> [DIRECTIONS FOR THIS TASK]:
Needed from the entries below: every line that holds the word "render".
_ _ _ _ _ _ _
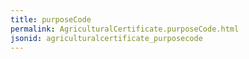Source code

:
 ```yaml
---
title: purposeCode
permalink: AgriculturalCertificate.purposeCode.html
jsonid: agriculturalcertificate_purposecode
---
```

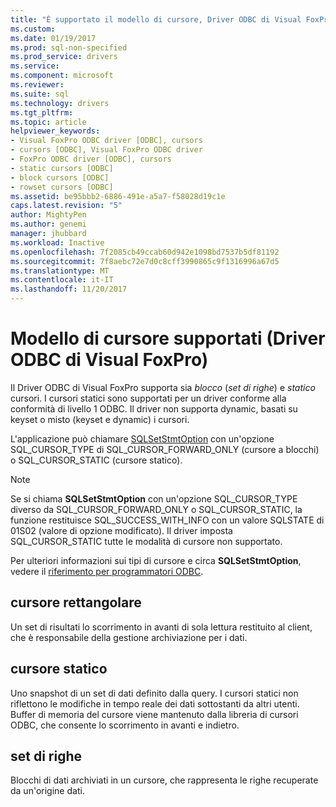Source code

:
```yaml
---
title: "È supportato il modello di cursore, Driver ODBC di Visual FoxPro | Documenti Microsoft"
ms.custom: 
ms.date: 01/19/2017
ms.prod: sql-non-specified
ms.prod_service: drivers
ms.service: 
ms.component: microsoft
ms.reviewer: 
ms.suite: sql
ms.technology: drivers
ms.tgt_pltfrm: 
ms.topic: article
helpviewer_keywords:
- Visual FoxPro ODBC driver [ODBC], cursors
- cursors [ODBC], Visual FoxPro ODBC driver
- FoxPro ODBC driver [ODBC], cursors
- static cursors [ODBC]
- block cursors [ODBC]
- rowset cursors [ODBC]
ms.assetid: be95bbb2-6886-491e-a5a7-f58028d19c1e
caps.latest.revision: "5"
author: MightyPen
ms.author: genemi
manager: jhubbard
ms.workload: Inactive
ms.openlocfilehash: 7f2085cb49ccab60d942e1098bd7537b5df81192
ms.sourcegitcommit: 7f8aebc72e7d0c8cff3990865c9f1316996a67d5
ms.translationtype: MT
ms.contentlocale: it-IT
ms.lasthandoff: 11/20/2017
---
```

# <a name="supported-cursor-model-visual-foxpro-odbc-driver"></a>Modello di cursore supportati (Driver ODBC di Visual FoxPro)
Il Driver ODBC di Visual FoxPro supporta sia *blocco* (*set di righe*) e *statico* cursori. I cursori statici sono supportati per un driver conforme alla conformità di livello 1 ODBC. Il driver non supporta dynamic, basati su keyset o misto (keyset e dynamic) i cursori.  
  
 L'applicazione può chiamare [SQLSetStmtOption](../../odbc/microsoft/sqlsetstmtoption-visual-foxpro-odbc-driver.md) con un'opzione SQL_CURSOR_TYPE di SQL_CURSOR_FORWARD_ONLY (cursore a blocchi) o SQL_CURSOR_STATIC (cursore statico).  
  
> [!NOTE]  
>  Se si chiama **SQLSetStmtOption** con un'opzione SQL_CURSOR_TYPE diverso da SQL_CURSOR_FORWARD_ONLY o SQL_CURSOR_STATIC, la funzione restituisce SQL_SUCCESS_WITH_INFO con un valore SQLSTATE di 01S02 (valore di opzione modificato). Il driver imposta SQL_CURSOR_STATIC tutte le modalità di cursore non supportato.  
  
 Per ulteriori informazioni sui tipi di cursore e circa **SQLSetStmtOption**, vedere il [riferimento per programmatori ODBC](../../odbc/reference/odbc-programmer-s-reference.md).  
  
## <a name="block-cursor"></a>cursore rettangolare  
 Un set di risultati lo scorrimento in avanti di sola lettura restituito al client, che è responsabile della gestione archiviazione per i dati.  
  
## <a name="static-cursor"></a>cursore statico  
 Uno snapshot di un set di dati definito dalla query. I cursori statici non riflettono le modifiche in tempo reale dei dati sottostanti da altri utenti. Buffer di memoria del cursore viene mantenuto dalla libreria di cursori ODBC, che consente lo scorrimento in avanti e indietro.  
  
## <a name="rowset"></a>set di righe  
 Blocchi di dati archiviati in un cursore, che rappresenta le righe recuperate da un'origine dati.
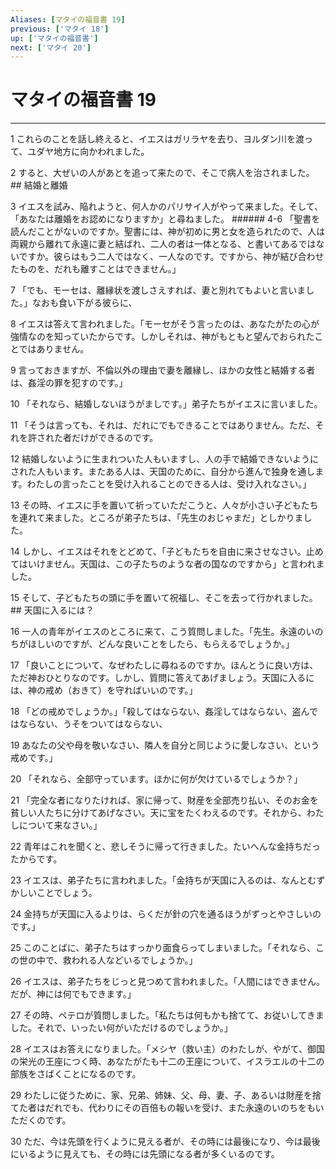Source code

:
 ```yaml
---
Aliases: [マタイの福音書 19]
previous: ['マタイ 18']
up: ['マタイの福音書']
next: ['マタイ 20']
---
```

# マタイの福音書 19

***




1 
これらのことを話し終えると、イエスはガリラヤを去り、ヨルダン川を渡って、ユダヤ地方に向かわれました。 



2 
すると、大ぜいの人があとを追って来たので、そこで病人を治されました。 ## 結婚と離婚 



3 
イエスを試み、陥れようと、何人かのパリサイ人がやって来ました。そして、「あなたは離婚をお認めになりますか」と尋ねました。 ###### 4-6 「聖書を読んだことがないのですか。聖書には、神が初めに男と女を造られたので、人は両親から離れて永遠に妻と結ばれ、二人の者は一体となる、と書いてあるではないですか。彼らはもう二人ではなく、一人なのです。ですから、神が結び合わせたものを、だれも離すことはできません。」 



7 
「でも、モーセは、離縁状を渡しさえすれば、妻と別れてもよいと言いました。」なおも食い下がる彼らに、 



8 
イエスは答えて言われました。「モーセがそう言ったのは、あなたがたの心が強情なのを知っていたからです。しかしそれは、神がもともと望んでおられたことではありません。 



9 
言っておきますが、不倫以外の理由で妻を離縁し、ほかの女性と結婚する者は、姦淫の罪を犯すのです。」 



10 
「それなら、結婚しないほうがましです。」弟子たちがイエスに言いました。 



11 
「そうは言っても、それは、だれにでもできることではありません。ただ、それを許された者だけができるのです。 



12 
結婚しないように生まれついた人もいますし、人の手で結婚できないようにされた人もいます。またある人は、天国のために、自分から進んで独身を通します。わたしの言ったことを受け入れることのできる人は、受け入れなさい。」 



13 
その時、イエスに手を置いて祈っていただこうと、人々が小さい子どもたちを連れて来ました。ところが弟子たちは、「先生のおじゃまだ」としかりました。 



14 
しかし、イエスはそれをとどめて、「子どもたちを自由に来させなさい。止めてはいけません。天国は、この子たちのような者の国なのですから」と言われました。 



15 
そして、子どもたちの頭に手を置いて祝福し、そこを去って行かれました。 ## 天国に入るには？ 



16 
一人の青年がイエスのところに来て、こう質問しました。「先生。永遠のいのちがほしいのですが、どんな良いことをしたら、もらえるでしょうか。」 



17 
「良いことについて、なぜわたしに尋ねるのですか。ほんとうに良い方は、ただ神おひとりなのです。しかし、質問に答えてあげましょう。天国に入るには、神の戒め（おきて）を守ればいいのです。」 



18 
「どの戒めでしょうか。」「殺してはならない、姦淫してはならない、盗んではならない、うそをついてはならない、 



19 
あなたの父や母を敬いなさい、隣人を自分と同じように愛しなさい、という戒めです。」 



20 
「それなら、全部守っています。ほかに何が欠けているでしょうか？」 



21 
「完全な者になりたければ、家に帰って、財産を全部売り払い、そのお金を貧しい人たちに分けてあげなさい。天に宝をたくわえるのです。それから、わたしについて来なさい。」 



22 
青年はこれを聞くと、悲しそうに帰って行きました。たいへんな金持ちだったからです。 



23 
イエスは、弟子たちに言われました。「金持ちが天国に入るのは、なんとむずかしいことでしょう。 



24 
金持ちが天国に入るよりは、らくだが針の穴を通るほうがずっとやさしいのです。」 



25 
このことばに、弟子たちはすっかり面食らってしまいました。「それなら、この世の中で、救われる人などいるでしょうか。」 



26 
イエスは、弟子たちをじっと見つめて言われました。「人間にはできません。だが、神には何でもできます。」 



27 
その時、ペテロが質問しました。「私たちは何もかも捨てて、お従いしてきました。それで、いったい何がいただけるのでしょうか。」 



28 
イエスはお答えになりました。「メシヤ（救い主）のわたしが、やがて、御国の栄光の王座につく時、あなたがたも十二の王座について、イスラエルの十二の部族をさばくことになるのです。 



29 
わたしに従うために、家、兄弟、姉妹、父、母、妻、子、あるいは財産を捨てた者はだれでも、代わりにその百倍もの報いを受け、また永遠のいのちをもいただくのです。 



30 
ただ、今は先頭を行くように見える者が、その時には最後になり、今は最後にいるように見えても、その時には先頭になる者が多くいるのです。
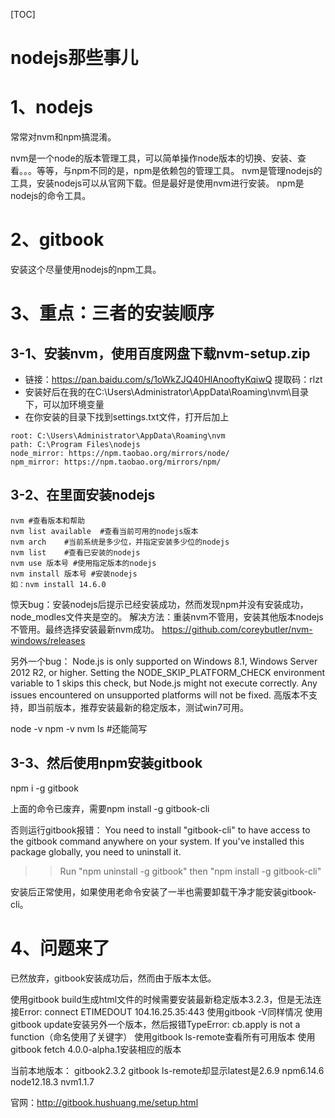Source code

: [TOC]
# nodejs那些事儿

# 1、nodejs
常常对nvm和npm搞混淆。

nvm是一个node的版本管理工具，可以简单操作node版本的切换、安装、查看。。。等等，与npm不同的是，npm是依赖包的管理工具。
nvm是管理nodejs的工具，安装nodejs可以从官网下载。但是最好是使用nvm进行安装。
npm是nodejs的命令工具。

# 2、gitbook
安装这个尽量使用nodejs的npm工具。

# 3、重点：三者的安装顺序
## 3-1、安装nvm，使用百度网盘下载nvm-setup.zip
- 链接：https://pan.baidu.com/s/1oWkZJQ40HlAnooftyKqiwQ 提取码：rlzt
- 安装好后在我的在C:\Users\Administrator\AppData\Roaming\nvm\目录下，可以加环境变量
- 在你安装的目录下找到settings.txt文件，打开后加上
```
root: C:\Users\Administrator\AppData\Roaming\nvm
path: C:\Program Files\nodejs
node_mirror: https://npm.taobao.org/mirrors/node/
npm_mirror: https://npm.taobao.org/mirrors/npm/
```

## 3-2、在里面安装nodejs
```
nvm	#查看版本和帮助
nvm list available	#查看当前可用的nodejs版本
nvm arch	#当前系统是多少位，并指定安装多少位的nodejs
nvm list	#查看已安装的nodejs
nvm use 版本号	#使用指定版本的nodejs
nvm install 版本号	#安装nodejs
如：nvm install 14.6.0
```

惊天bug：安装nodejs后提示已经安装成功，然而发现npm并没有安装成功，node_modles文件夹是空的。
解决方法：重装nvm不管用，安装其他版本nodejs不管用。最终选择安装最新nvm成功。
https://github.com/coreybutler/nvm-windows/releases


另外一个bug：
Node.js is only supported on Windows 8.1, Windows Server 2012 R2, or higher.
Setting the NODE_SKIP_PLATFORM_CHECK environment variable to 1 skips this
check, but Node.js might not execute correctly. Any issues encountered on
unsupported platforms will not be fixed.
高版本不支持，即当前版本，推荐安装最新的稳定版本，测试win7可用。

node -v
npm -v
nvm ls	#还能简写

## 3-3、然后使用npm安装gitbook
npm i -g gitbook

上面的命令已废弃，需要npm install -g gitbook-cli

否则运行gitbook报错：
You need to install "gitbook-cli" to have access to the gitbook command anywhere on your system.
If you've installed this package globally, you need to uninstall it.
>> Run "npm uninstall -g gitbook" then "npm install -g gitbook-cli"

安装后正常使用，如果使用老命令安装了一半也需要卸载干净才能安装gitbook-cli。

# 4、问题来了
已然放弃，gitbook安装成功后，然而由于版本太低。

使用gitbook build生成html文件的时候需要安装最新稳定版本3.2.3，但是无法连接Error: connect ETIMEDOUT 104.16.25.35:443
使用gitbook -V同样情况
使用gitbook update安装另外一个版本，然后报错TypeError: cb.apply is not a function（命名使用了关键字）
使用gitbook ls-remote查看所有可用版本
使用gitbook fetch 4.0.0-alpha.1安装相应的版本

当前本地版本：
gitbook2.3.2
gitbook ls-remote却显示latest是2.6.9
npm6.14.6
node12.18.3
nvm1.1.7

官网：http://gitbook.hushuang.me/setup.html




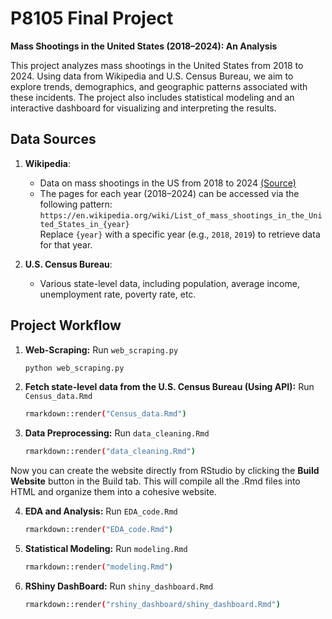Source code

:# P8105 Final Project
**Mass Shootings in the United States (2018–2024): An Analysis**

This project analyzes mass shootings in the United States from 2018 to 2024. Using data from Wikipedia and U.S. Census Bureau, we aim to explore trends, demographics, and geographic patterns associated with these incidents. The project also includes statistical modeling and an interactive dashboard for visualizing and interpreting the results.


## Data Sources
1. **Wikipedia**:
   - Data on mass shootings in the US from 2018 to 2024 [(Source)](https://en.wikipedia.org/wiki/List_of_mass_shootings_in_the_United_States_in_2024)
   - The pages for each year (2018–2024) can be accessed via the following pattern: `https://en.wikipedia.org/wiki/List_of_mass_shootings_in_the_United_States_in_{year}`  
     Replace `{year}` with a specific year (e.g., `2018`, `2019`) to retrieve data for that year.

2. **U.S. Census Bureau**:
   - Various state-level data, including population, average income, unemployment rate, poverty rate, etc.

## Project Workflow
1. **Web-Scraping:** Run `web_scraping.py` 
   ```bash
   python web_scraping.py
   ```
2. **Fetch state-level data from the U.S. Census Bureau (Using API):** Run `Census_data.Rmd`
   ```bash
   rmarkdown::render("Census_data.Rmd")
   ```
3. **Data Preprocessing:** Run `data_cleaning.Rmd` 
   ```bash
   rmarkdown::render("data_cleaning.Rmd")
   ```
Now you can create the website directly from RStudio by clicking the **Build Website** button in the Build tab. This will compile all the .Rmd files into HTML and organize them into a cohesive website.

4. **EDA and Analysis:** Run `EDA_code.Rmd`
   ```bash
   rmarkdown::render("EDA_code.Rmd")
   ```
5. **Statistical Modeling:** Run `modeling.Rmd`
   ```bash
   rmarkdown::render("modeling.Rmd")
   ```
6. **RShiny DashBoard:** Run `shiny_dashboard.Rmd`
   ```bash
   rmarkdown::render("rshiny_dashboard/shiny_dashboard.Rmd")
   ```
_ _ _ _ _ _ _
> [SOLUTION BELOW]:
   rmarkdown::render("Census_data.Rmd")
   rmarkdown::render("data_cleaning.Rmd")
   rmarkdown::render("EDA_code.Rmd")
   rmarkdown::render("modeling.Rmd")
   rmarkdown::render("rshiny_dashboard/shiny_dashboard.Rmd")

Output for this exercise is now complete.